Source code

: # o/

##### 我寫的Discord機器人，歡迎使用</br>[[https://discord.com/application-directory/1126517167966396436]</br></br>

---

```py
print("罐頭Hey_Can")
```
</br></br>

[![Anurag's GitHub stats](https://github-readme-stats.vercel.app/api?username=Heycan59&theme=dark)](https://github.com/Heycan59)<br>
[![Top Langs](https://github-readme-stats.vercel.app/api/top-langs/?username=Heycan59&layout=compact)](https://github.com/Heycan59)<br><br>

————————

| Work order |
The data must be duplicated exactly, with nothing left out.

| Written response |
Source code

: # o/

##### 我寫的Discord機器人，歡迎使用</br>[[https://discord.com/application-directory/1126517167966396436]</br></br>

---

```py
print("罐頭Hey_Can")
```
</br></br>

[![Anurag's GitHub stats](https://github-readme-stats.vercel.app/api?username=Heycan59&theme=dark)](https://github.com/Heycan59)<br>
[![Top Langs](https://github-readme-stats.vercel.app/api/top-langs/?username=Heycan59&layout=compact)](https://github.com/Heycan59)<br><br>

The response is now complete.